INSTRUCTIONS TO FOLLOW: Give back the data in full, with every line exact.

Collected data
────
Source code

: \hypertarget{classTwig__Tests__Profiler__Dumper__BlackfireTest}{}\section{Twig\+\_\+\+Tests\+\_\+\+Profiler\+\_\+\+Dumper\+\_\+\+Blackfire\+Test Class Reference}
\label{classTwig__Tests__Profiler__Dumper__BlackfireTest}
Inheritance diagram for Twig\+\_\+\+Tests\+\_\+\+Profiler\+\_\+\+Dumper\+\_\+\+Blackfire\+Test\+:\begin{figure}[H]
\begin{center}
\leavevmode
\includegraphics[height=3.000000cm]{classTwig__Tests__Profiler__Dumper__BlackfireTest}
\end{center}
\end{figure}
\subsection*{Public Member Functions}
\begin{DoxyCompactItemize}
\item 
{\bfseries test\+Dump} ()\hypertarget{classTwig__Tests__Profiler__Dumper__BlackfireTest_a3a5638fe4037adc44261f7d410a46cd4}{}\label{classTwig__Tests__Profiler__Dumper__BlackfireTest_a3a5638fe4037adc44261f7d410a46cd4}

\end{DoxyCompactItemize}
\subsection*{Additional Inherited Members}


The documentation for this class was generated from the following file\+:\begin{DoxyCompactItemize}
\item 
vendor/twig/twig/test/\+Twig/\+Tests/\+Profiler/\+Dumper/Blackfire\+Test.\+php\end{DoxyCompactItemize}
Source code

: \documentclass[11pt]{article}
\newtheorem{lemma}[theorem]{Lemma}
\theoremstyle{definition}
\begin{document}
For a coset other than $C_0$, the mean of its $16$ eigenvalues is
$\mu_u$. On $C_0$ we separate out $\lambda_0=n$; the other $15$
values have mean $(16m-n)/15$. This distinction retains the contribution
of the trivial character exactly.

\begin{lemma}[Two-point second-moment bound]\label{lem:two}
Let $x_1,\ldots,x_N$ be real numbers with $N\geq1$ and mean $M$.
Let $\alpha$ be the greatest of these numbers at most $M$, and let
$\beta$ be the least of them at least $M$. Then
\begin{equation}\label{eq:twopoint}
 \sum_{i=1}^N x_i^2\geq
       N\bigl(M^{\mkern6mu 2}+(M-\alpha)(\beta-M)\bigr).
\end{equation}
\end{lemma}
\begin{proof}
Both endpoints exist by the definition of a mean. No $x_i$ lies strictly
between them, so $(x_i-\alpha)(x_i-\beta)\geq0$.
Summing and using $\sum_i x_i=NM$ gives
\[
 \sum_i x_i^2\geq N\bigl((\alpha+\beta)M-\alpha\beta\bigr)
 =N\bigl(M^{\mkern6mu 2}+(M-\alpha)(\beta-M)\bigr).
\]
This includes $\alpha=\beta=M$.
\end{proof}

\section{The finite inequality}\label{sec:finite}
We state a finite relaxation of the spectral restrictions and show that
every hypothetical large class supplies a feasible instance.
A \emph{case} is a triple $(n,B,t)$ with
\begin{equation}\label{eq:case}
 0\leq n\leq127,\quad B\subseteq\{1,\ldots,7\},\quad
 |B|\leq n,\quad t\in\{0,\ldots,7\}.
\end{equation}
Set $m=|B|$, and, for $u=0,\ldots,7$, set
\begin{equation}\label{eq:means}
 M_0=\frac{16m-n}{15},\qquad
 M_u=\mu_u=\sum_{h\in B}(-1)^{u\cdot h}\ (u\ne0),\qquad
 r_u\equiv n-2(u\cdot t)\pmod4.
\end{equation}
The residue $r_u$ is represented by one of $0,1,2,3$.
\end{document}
────
ANSWER TO THIS EXERCISE:
Source code

: \hypertarget{classTwig__Tests__Profiler__Dumper__BlackfireTest}{}\section{Twig\+\_\+\+Tests\+\_\+\+Profiler\+\_\+\+Dumper\+\_\+\+Blackfire\+Test Class Reference}
\label{classTwig__Tests__Profiler__Dumper__BlackfireTest}
Inheritance diagram for Twig\+\_\+\+Tests\+\_\+\+Profiler\+\_\+\+Dumper\+\_\+\+Blackfire\+Test\+:\begin{figure}[H]
\begin{center}
\leavevmode
\includegraphics[height=3.000000cm]{classTwig__Tests__Profiler__Dumper__BlackfireTest}
\end{center}
\end{figure}
\subsection*{Public Member Functions}
\begin{DoxyCompactItemize}
\item 
{\bfseries test\+Dump} ()\hypertarget{classTwig__Tests__Profiler__Dumper__BlackfireTest_a3a5638fe4037adc44261f7d410a46cd4}{}\label{classTwig__Tests__Profiler__Dumper__BlackfireTest_a3a5638fe4037adc44261f7d410a46cd4}

\end{DoxyCompactItemize}
\subsection*{Additional Inherited Members}


The documentation for this class was generated from the following file\+:\begin{DoxyCompactItemize}
\item 
vendor/twig/twig/test/\+Twig/\+Tests/\+Profiler/\+Dumper/Blackfire\+Test.\+php\end{DoxyCompactItemize}
Source code

: \documentclass[11pt]{article}
\newtheorem{lemma}[theorem]{Lemma}
\theoremstyle{definition}
\begin{document}
For a coset other than $C_0$, the mean of its $16$ eigenvalues is
$\mu_u$. On $C_0$ we separate out $\lambda_0=n$; the other $15$
values have mean $(16m-n)/15$. This distinction retains the contribution
of the trivial character exactly.

\begin{lemma}[Two-point second-moment bound]\label{lem:two}
Let $x_1,\ldots,x_N$ be real numbers with $N\geq1$ and mean $M$.
Let $\alpha$ be the greatest of these numbers at most $M$, and let
$\beta$ be the least of them at least $M$. Then
\begin{equation}\label{eq:twopoint}
 \sum_{i=1}^N x_i^2\geq
       N\bigl(M^{\mkern6mu 2}+(M-\alpha)(\beta-M)\bigr).
\end{equation}
\end{lemma}
\begin{proof}
Both endpoints exist by the definition of a mean. No $x_i$ lies strictly
between them, so $(x_i-\alpha)(x_i-\beta)\geq0$.
Summing and using $\sum_i x_i=NM$ gives
\[
 \sum_i x_i^2\geq N\bigl((\alpha+\beta)M-\alpha\beta\bigr)
 =N\bigl(M^{\mkern6mu 2}+(M-\alpha)(\beta-M)\bigr).
\]
This includes $\alpha=\beta=M$.
\end{proof}

\section{The finite inequality}\label{sec:finite}
We state a finite relaxation of the spectral restrictions and show that
every hypothetical large class supplies a feasible instance.
A \emph{case} is a triple $(n,B,t)$ with
\begin{equation}\label{eq:case}
 0\leq n\leq127,\quad B\subseteq\{1,\ldots,7\},\quad
 |B|\leq n,\quad t\in\{0,\ldots,7\}.
\end{equation}
Set $m=|B|$, and, for $u=0,\ldots,7$, set
\begin{equation}\label{eq:means}
 M_0=\frac{16m-n}{15},\qquad
 M_u=\mu_u=\sum_{h\in B}(-1)^{u\cdot h}\ (u\ne0),\qquad
 r_u\equiv n-2(u\cdot t)\pmod4.
\end{equation}
The residue $r_u$ is represented by one of $0,1,2,3$.
\end{document}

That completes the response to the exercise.